Auf europäischer Ebene ist Art. 2 Satz 1 des Zusatzprotokolls zur Europäischen Menschenrechtskonvention (EMRK) die wohl prominenteste Vorschrift.[5] Sie gewährt nicht nur ein individuelles Recht auf Bildung, sondern auch eine institutionelle Garantie, die den Staat dazu verpflichtet, ein funktionierendes Bildungssystem zu schaffen und entsprechende Bildungsangebote bereitzuhalten. Besondere Bedeutung kommt der Vorschrift in Verbindung mit dem Diskriminierungsverbot des Art. 14 der Europäischen Menschenrechtskonvention (EMRK) zu. Demnach sind die in der EMRK anerkannten Rechte und Freiheiten ohne Diskriminierung insbesondere wegen des Geschlechts, der Rasse, der Hautfarbe, der Sprache, der Religion, der politischen oder sonstigen Anschauung, der nationalen oder sozialen Herkunft, der Zugehörigkeit zu einer nationalen Minderheit, des Vermögens, der Geburt oder eines sonstigen Status zu gewährleisten. Direkte oder indirekte Benachteiligungen aufgrund eines der dort genannten Gründe unterliegen besonders strengen Rechtfertigungsanforderungen.[6] Insbesondere, so fordert der Europäische Gerichtshof für Menschenrechte (EGMR), müsse der jeweilige Staat dafür Sorge tragen, dass den individuellen Bedürfnissen zugewanderter Schülerinnen und Schüler Rechnung getragen werde und eine Integration in den regulären Schulbetrieb stattfinden könne.[7] Zu diesem Zweck müssen die staatlichen Schulbehörden ein Konzept erarbeiten, um Förderbedarf der lernschwachen Kinder zu erkennen und sie auf das gleiche Niveau ihrer Altersgenossen zu bringen.

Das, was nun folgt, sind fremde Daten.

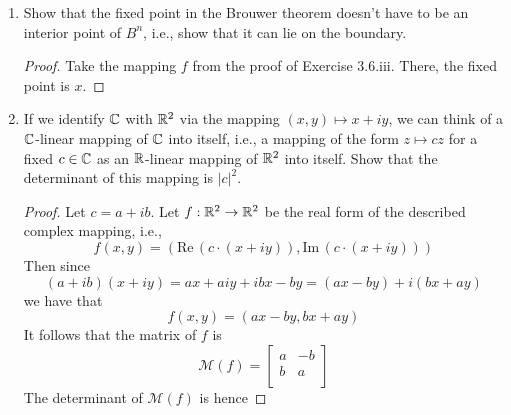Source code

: \documentclass[../psets.tex]{subfiles}
\begin{document}
\begin{enumerate}[label={\textbf{3.6.\roman*.}}]
\begin{proof}
        It appears that taking the hint will not suffice to prove the claim. After all, proving that there exist continuous mappings $h:U\to\R^n$ with no fixed point will not negate the modified Brouwer fixed point theorem; we would need to find a continuous mapping $f:U\to U$ with no fixed points. Fortunately, this is not hard to do --- let $x=(1,0,\dots,0)\in\R^n$ and choose $f:U\to U$ defined by the rule "take every $p\in U$ to the midpoint of the line $\overline{px}$." This is clearly a continuous mapping of $U\to U$ with no fixed points.
    \end{proof}
    \item Show that the fixed point in the Brouwer theorem doesn't have to be an interior point of $B^n$, i.e., show that it can lie on the boundary.
    \begin{proof}
        Take the mapping $f$ from the proof of Exercise 3.6.iii. There, the fixed point is $x$.
    \end{proof}
    \item If we identify $\mathbb{C}$ with $\mathbb{R}^2$ via the mapping $(x,y)\mapsto x+iy$, we can think of a $\mathbb{C}$-linear mapping of $\mathbb{C}$ into itself, i.e., a mapping of the form $z\mapsto cz$ for a fixed $c\in\mathbb{C}$ as an $\mathbb{R}$-linear mapping of $\mathbb{R}^2$ into itself. Show that the determinant of this mapping is $|c|^2$.
    \begin{proof}
        Let $c=a+ib$. Let $f:\mathbb{R}^2\to\mathbb{R}^2$ be the real form of the described complex mapping, i.e.,
        \begin{equation*}
            f(x,y) = (\text{Re}\,(c\cdot(x+iy)),\text{Im}\,(c\cdot(x+iy)))
        \end{equation*}
        Then since
        \begin{equation*}
            (a+ib)(x+iy) = ax+aiy+ibx-by
            = (ax-by)+i(bx+ay)
        \end{equation*}
        we have that
        \begin{equation*}
            f(x,y) = (ax-by,bx+ay)
        \end{equation*}
        It follows that the matrix of $f$ is
        \begin{equation*}
            \mathcal{M}(f) =
            \begin{bmatrix}
                a & -b\\
                b & a\\
            \end{bmatrix}
        \end{equation*}
        The determinant of $\mathcal{M}(f)$ is hence

\end{proof}
\end{enumerate}
\end{document}
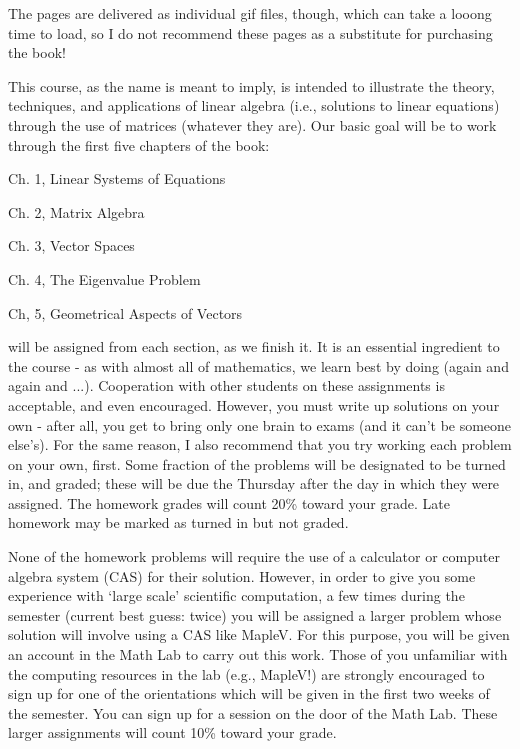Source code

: \ni The pages are delivered as individual gif files, though, which
can take a looong time to load, so I do not recommend these
pages as a substitute for purchasing the book!

\msk

\ni This course, as the name is meant to imply, is intended to illustrate the 
theory, techniques, and applications of linear algebra (i.e., solutions to linear 
equations) through
the use of matrices (whatever they are).
Our basic goal will be to work through the first five chapters of the book:

\ssk

\ni\hsk Ch. 1, Linear Systems of Equations

\ni\hsk Ch. 2, Matrix Algebra

\ni\hsk Ch. 3, Vector Spaces

\ni\hsk Ch. 4, The Eigenvalue Problem

\ni\hsk Ch, 5, Geometrical Aspects of Vectors

\msk

 will be assigned from each section, as we finish it. 
It is an essential ingredient to the course - as with almost all of 
mathematics, we learn best by doing (again and again and ...). Cooperation 
with other students on these assignments is acceptable, and even 
encouraged. However, you must write up solutions on your own - after 
all, you get to bring only one brain to exams (and it can't be someone 
else's). For the same reason, I also recommend that you try working 
each problem on your own, first. Some fraction of the problems will be 
designated to be turned in, and graded; these will be due the Thursday 
after the day in which they were assigned. The homework grades will 
count 20\% toward your grade.
Late homework may be marked as turned in but not graded.

\ssk

\ni None of the homework problems will require the use of a calculator or computer
algebra system (CAS) for their solution. However, in order to give you some 
experience with `large scale' scientific computation, a few times during the semester
(current best guess: twice) you will be assigned a larger problem whose solution
will involve using a CAS like MapleV. For this purpose, you will be given an account
in the Math Lab to carry out this work. Those of you unfamiliar with the computing 
resources in the lab (e.g., MapleV!) are strongly encouraged to sign up for one 
of the orientations
which will be given in the first two weeks of the semester. You can sign up for a session
on the door of the Math Lab. These larger assignments will count 10\% toward your grade.

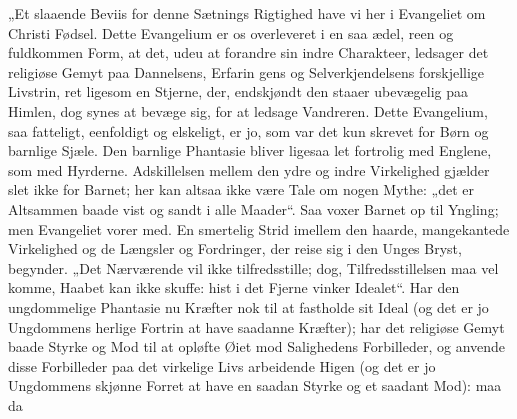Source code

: \documentclass[12pt,a4paper]{book}
\begin{document}
„Et slaaende Beviis for denne Sætnings Rigtighed have vi her i Evangeliet om Christi
Fødsel. Dette Evangelium er os overleveret i en saa ædel, reen og fuldkommen Form, at
det, udeu at forandre sin indre Charakteer, ledsager det religiøse Gemyt paa Dannelsens,
Erfarin\-%
gens og Selverkjendelsens forskjellige Livstrin, ret ligesom en Stjerne, der, endskjøndt
den staaer ubevægelig paa Himlen, dog synes at bevæge sig, for at ledsage Vandreren.
Dette Evangelium, saa fatteligt, eenfoldigt og elskeligt, er jo, som var det kun skrevet
for Børn og barnlige Sjæle. Den barnlige Phantasie bliver ligesaa let fortrolig med
Englene, som med Hyrderne. Adskillelsen mellem den ydre og indre Virkelighed gjælder
slet ikke for Barnet; her kan altsaa ikke være Tale om nogen Mythe: „det er Altsammen
baade vist og sandt i alle Maader“. Saa voxer Barnet op til Yngling; men Evangeliet
vorer med. En smertelig Strid imellem den haarde, mangekantede Virkelighed og de
Længsler og Fordringer, der reise sig i den Unges Bryst, begynder. „Det Nærværende vil
ikke tilfredsstille; dog, Tilfredsstillelsen maa vel komme, Haabet kan ikke skuffe: hist
i det Fjerne vinker Idealet“. Har den ungdommelige Phantasie nu Kræfter nok til at
fastholde sit Ideal (og det er jo Ungdommens herlige Fortrin at have saadanne Kræfter);
har det religiøse Gemyt baade Styrke og Mod til at opløfte Øiet mod Salighedens
Forbilleder, og anvende disse Forbilleder paa det virkelige Livs arbeidende Higen (og
det er jo Ungdommens skjønne Forret at have en saadan Styrke og et saadant Mod): maa da
\end{document}
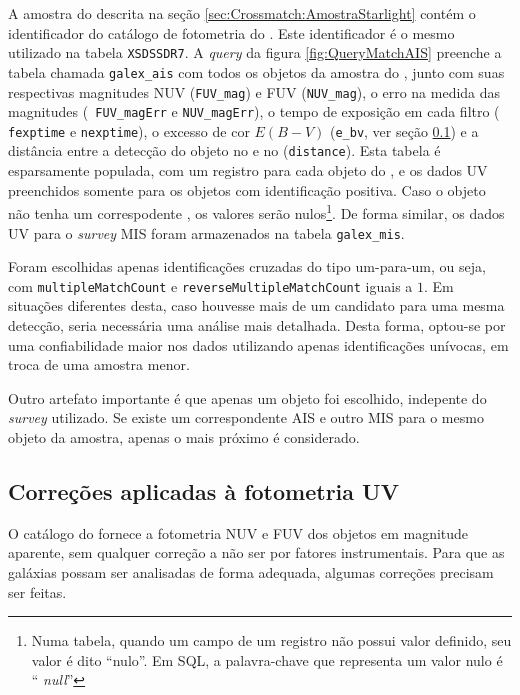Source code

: A amostra do \starlight descrita na seção \ref{sec:Crossmatch:AmostraStarlight}
contém o identificador do catálogo de fotometria do \SDSS. Este identificador é
o mesmo utilizado na tabela {\tt XSDSSDR7}. A {\em query} da figura
\ref{fig:QueryMatchAIS} preenche a tabela chamada {\tt galex\_ais} com todos os
objetos da amostra do \starlight, junto com suas respectivas magnitudes NUV
({\tt FUV\_mag}) e FUV ({\tt NUV\_mag}), o erro na medida das magnitudes ({\tt
FUV\_magErr} e {\tt NUV\_magErr}), o tempo de exposição em cada filtro ({\tt
fexptime} e {\tt nexptime}), o excesso de cor $E(B-V)$ ({\tt e\_bv}, ver seção
\ref{sec:Crossmatch:DefAmostras:Correcoes}) e a distância entre a detecção do
objeto no \galex e no \SDSS ({\tt distance}). Esta tabela é esparsamente
populada, com um registro para cada objeto do \starlight, e os dados UV
preenchidos somente para os objetos com identificação positiva. Caso o objeto
não tenha um correspodente \galex, os valores serão nulos\footnote{Numa tabela,
quando um campo de um registro não possui valor definido, seu valor é dito
``nulo''. Em SQL, a palavra-chave que representa um valor nulo é ``{\em
null}''}. De forma similar, os dados UV para o {\em survey} MIS foram
armazenados na tabela {\tt galex\_mis}.

Foram escolhidas apenas identificações cruzadas do tipo um-para-um, ou seja, com
{\tt multipleMatchCount} e {\tt reverseMultipleMatchCount} iguais a $1$. Em
situações diferentes desta, caso houvesse mais de um candidato para uma mesma
detecção, seria necessária uma análise mais detalhada. Desta forma, optou-se por
uma confiabilidade maior nos dados utilizando apenas identificações unívocas, em
troca de uma amostra menor.

Outro artefato importante é que apenas um objeto foi escolhido, indepente do
{\em survey} \galex utilizado. Se existe um correspondente AIS e outro MIS para
o mesmo objeto da amostra, apenas o mais próximo é considerado.\fixme


\subsection{Correções aplicadas à fotometria UV}
\label{sec:Crossmatch:DefAmostras:Correcoes}

O catálogo do \galex fornece a fotometria NUV e FUV dos objetos em magnitude
aparente, sem qualquer correção a não ser por fatores instrumentais. Para que as
galáxias possam ser analisadas de forma adequada, algumas correções precisam ser
feitas.

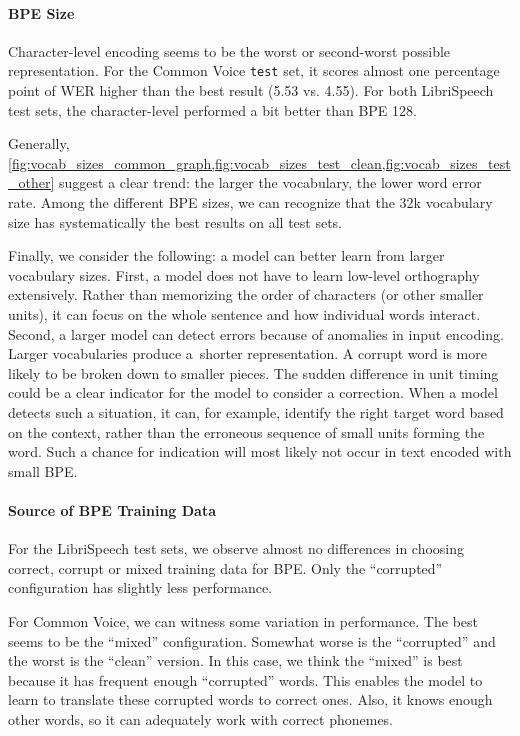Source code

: \paragraph{BPE Size}
Character-level encoding seems to be the worst or second-worst possible representation. For the Common Voice \texttt{test} set, it scores almost one percentage point of WER higher than the best result (5.53 vs. 4.55). For both LibriSpeech test sets, the character-level performed a bit better than BPE 128. 

Generally, \cref{fig:vocab_sizes_common_graph,fig:vocab_sizes_test_clean,fig:vocab_sizes_test_other} suggest a clear trend: the larger the vocabulary, the lower word error rate. Among the different BPE sizes, we can recognize that the 32k vocabulary size has systematically the best results on all test sets.

Finally, we consider the following: a model can better learn from larger vocabulary sizes. First, a model does not have to learn low-level orthography extensively. Rather than memorizing the order of characters (or other smaller units), it can focus on the whole sentence and how individual words interact. Second, a larger model can detect errors because of anomalies in input encoding. Larger vocabularies produce a~shorter representation. A corrupt word is more likely to be broken down to smaller pieces. The sudden difference in unit timing could be a clear indicator for the model to consider a correction. When a model detects such a situation, it can, for example, identify the right target word based on the context, rather than the erroneous sequence of small units forming the word. Such a chance for indication will most likely not occur in text encoded with small BPE.

\paragraph{Source of BPE Training Data}
For the LibriSpeech test sets, we observe almost no differences in choosing correct, corrupt or mixed training data for BPE. Only the ``corrupted'' configuration has slightly less performance. 

For Common Voice, we can witness some variation in performance. The best seems to be the ``mixed'' configuration. Somewhat worse is the ``corrupted'' and the worst is the ``clean'' version. In this case, we think the ``mixed'' is best because it has frequent enough ``corrupted'' words. This enables the model to learn to translate these corrupted words to correct ones. Also, it knows enough other words, so it can adequately work with correct phonemes.

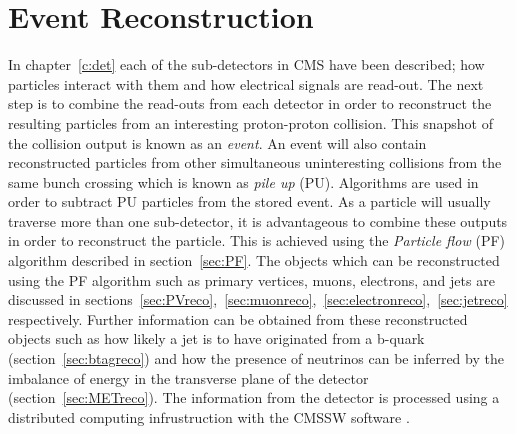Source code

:\chapter{Event Reconstruction}
\label{c:recon}


In chapter~\ref{c:det} each of the sub-detectors in CMS have been described; how particles interact with them and how electrical signals are read-out. The next step is to combine the read-outs from each detector in order to reconstruct the resulting particles from an interesting proton-proton collision. This snapshot of the collision output is known as an \emph{event}. An event will also contain reconstructed particles from other simultaneous uninteresting collisions from the same bunch crossing which is known as \emph{pile up} (PU). Algorithms are used in order to subtract PU particles from the stored event. 
As a particle will usually traverse more than one sub-detector, it is advantageous to combine these outputs in order to reconstruct the particle. This is achieved using the \emph{Particle flow} (PF) algorithm described in section~\ref{sec:PF}. The objects which can be reconstructed using the PF algorithm such as primary vertices, muons, electrons, and jets are discussed in sections~\ref{sec:PVreco},~\ref{sec:muonreco},~\ref{sec:electronreco},~\ref{sec:jetreco} respectively. Further information can be obtained from these reconstructed objects such as how likely a jet is to have originated from a b-quark (section~\ref{sec:btagreco}) and how the presence of neutrinos can be inferred by the imbalance of energy in the transverse plane of the detector (section~\ref{sec:METreco}).  
The information from the detector is processed using a distributed computing infrustruction with the CMSSW software .



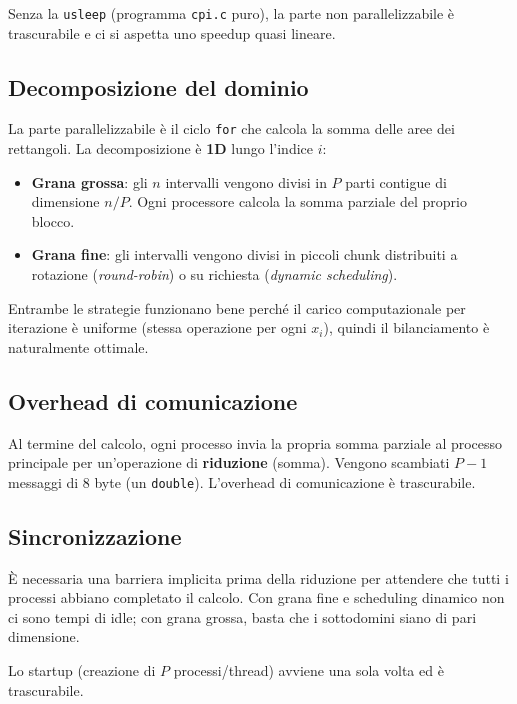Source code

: \documentclass[a4paper,12pt]{article}
\begin{document}
Senza la \texttt{usleep} (programma \texttt{cpi.c} puro), la parte non parallelizzabile \`e trascurabile e ci si aspetta uno speedup quasi lineare.

\subsection{Decomposizione del dominio}

La parte parallelizzabile \`e il ciclo \texttt{for} che calcola la somma delle aree dei rettangoli. La decomposizione \`e \textbf{1D} lungo l'indice $i$:

\begin{itemize}
    \item \textbf{Grana grossa}: gli $n$ intervalli vengono divisi in $P$ parti contigue di dimensione $n/P$. Ogni processore calcola la somma parziale del proprio blocco.
    \item \textbf{Grana fine}: gli intervalli vengono divisi in piccoli chunk distribuiti a rotazione (\textit{round-robin}) o su richiesta (\textit{dynamic scheduling}).
\end{itemize}

Entrambe le strategie funzionano bene perch\'e il carico computazionale per iterazione \`e uniforme (stessa operazione per ogni $x_i$), quindi il bilanciamento \`e naturalmente ottimale.

\subsection{Overhead di comunicazione}

Al termine del calcolo, ogni processo invia la propria somma parziale al processo principale per un'operazione di \textbf{riduzione} (somma). Vengono scambiati $P-1$ messaggi di 8 byte (un \texttt{double}). L'overhead di comunicazione \`e trascurabile.

\subsection{Sincronizzazione}

\`E necessaria una barriera implicita prima della riduzione per attendere che tutti i processi abbiano completato il calcolo. Con grana fine e scheduling dinamico non ci sono tempi di idle; con grana grossa, basta che i sottodomini siano di pari dimensione.

Lo startup (creazione di $P$ processi/thread) avviene una sola volta ed \`e trascurabile.
\end{document}
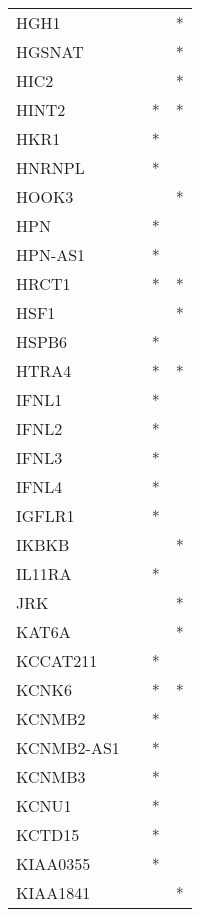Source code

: \begin{longtable}{lccc}
HGH1         &           &     &       * \\
HGSNAT       &           &     &       * \\
HIC2         &           &     &       * \\
HINT2        &           &   * &       * \\
HKR1         &           &   * &         \\
HNRNPL       &           &   * &         \\
HOOK3        &           &     &       * \\
HPN          &           &   * &         \\
HPN-AS1      &           &   * &         \\
HRCT1        &           &   * &       * \\
HSF1         &           &     &       * \\
HSPB6        &           &   * &         \\
HTRA4        &           &   * &       * \\
IFNL1        &           &   * &         \\
IFNL2        &           &   * &         \\
IFNL3        &           &   * &         \\
IFNL4        &           &   * &         \\
IGFLR1       &           &   * &         \\
IKBKB        &           &     &       * \\
IL11RA       &           &   * &         \\
JRK          &           &     &       * \\
KAT6A        &           &     &       * \\
KCCAT211     &           &   * &         \\
KCNK6        &           &   * &       * \\
KCNMB2       &           &   * &         \\
KCNMB2-AS1   &           &   * &         \\
KCNMB3       &           &   * &         \\
KCNU1        &           &   * &         \\
KCTD15       &           &   * &         \\
KIAA0355     &           &   * &         \\
KIAA1841     &           &     &       * \\

\end{longtable}
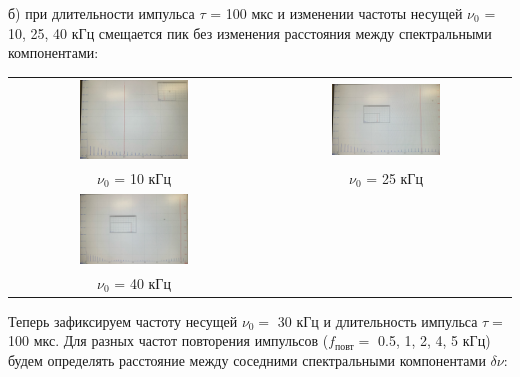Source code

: \documentclass[a4paper,12pt]{article} %
\begin{document}
\hfill \break \hfill \break б) при длительности импульса $\tau$ = 100 мкс и изменении частоты несущей $\nu_{0}$ = 10, 25, 40 кГц смещается пик без изменения расстояния между спектральными компонентами:

\hfill \break \begin{center}
\begin{tabular}{cc}
\includegraphics[width=0.45\textwidth]{11.jpg}&\includegraphics[width=0.45\textwidth]{12.jpg}\\
$\nu_{0}$ = 10 кГц&$\nu_{0}$ = 25 кГц\\
\includegraphics[width=0.45\textwidth]{13.jpg}\\
$\nu_{0}$ = 40 кГц\\
\end{tabular}
\end{center}

\hfill \break Теперь зафиксируем частоту несущей $\nu_{0}=$ 30 кГц и длительность импульса $\tau = $ 100 мкс. Для разных частот повторения импульсов ($f_\text{повт}=$ 0.5, 1, 2, 4, 5 кГц) будем определять расстояние между соседними спектральными компонентами $\delta\nu$:
\end{document}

Ebenso wie Art. 2 Satz 1 ZP gewährt auch Art. 14 Abs. 1 der Europäischen Grundrechtecharta (GRC) ein Teilhaberecht auf einen diskriminierungsfreien Zugang zu (bestehenden) Bildungseinrichtungen. Gemäß Art. 14 Abs. 1 GRC hat jede Person das Recht auf Bildung. Konkretisierungen enthalten Art. 14 der Aufnahmerichtlinie 2013/33/EU (AufnahmeRL) und Art. 27 der Qualifikationsrichtlinie 2011/95/EU (QualifikationsRL) für Asylsuchende. Insbesondere verpflichtet Art. 14 Abs. 2 Satz 2 AufnahmeRL die Mitgliedstaaten, „nach Bedarf“ Vorbereitungskurse, einschließlich Sprachkursen anzubieten, um den Zugang und die Teilnahme am Bildungsangebot „zu erleichtern“.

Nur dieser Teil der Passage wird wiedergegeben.